Task details
Through the end of the data below, output every line exactly, beginning with the line that contains "peu d'électro-magnétisme ?)".

Stored data
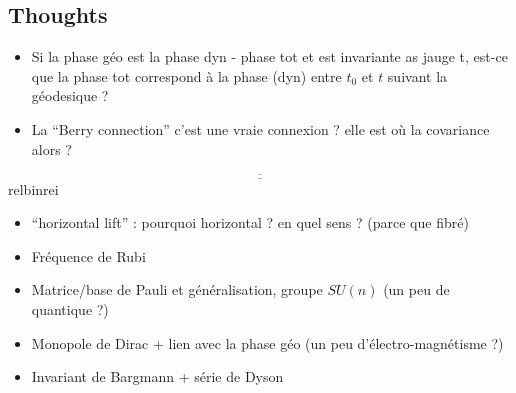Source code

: \subsection{Thoughts}

\begin{itemize}
	\item Si la phase géo est la phase dyn - phase tot et est invariante as jauge t, est-ce que la phase tot correspond à la phase (dyn) entre $t_0$ et $t$ suivant la géodesique ?
	
	\item La ``Berry connection'' c'est une vraie connexion ? elle est où la covariance alors ?
\end{itemize}

\[\underline{\overline{\qquad\qquad\qquad\qquad\qquad\qquad\qquad\qquad\qquad\qquad\qquad\qquad\qquad\qquad\qquad\qquad\qquad\qquad}}\]{\color{white}relbinrei}

\begin{itemize}
	\item ``horizontal lift'' : pourquoi horizontal ? en quel sens ? (parce que fibré)
	
	\item Fréquence de Rubi
	
	\item Matrice/base de Pauli et généralisation, groupe $SU(n)$ (un peu de quantique ?)
	
	\item Monopole de Dirac + lien avec la phase géo (un peu d'électro-magnétisme ?)
	
	\item Invariant de Bargmann + série de Dyson
\end{itemize}


\newpage

\listoffigures
\vfill
\lstlistoflistings
\vfill

\newpage

{}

Written solution
	\item Monopole de Dirac + lien avec la phase géo (un peu d'électro-magnétisme ?)
	
	\item Invariant de Bargmann + série de Dyson
\end{itemize}


\newpage

\listoffigures
\vfill
\lstlistoflistings
\vfill

\newpage

{}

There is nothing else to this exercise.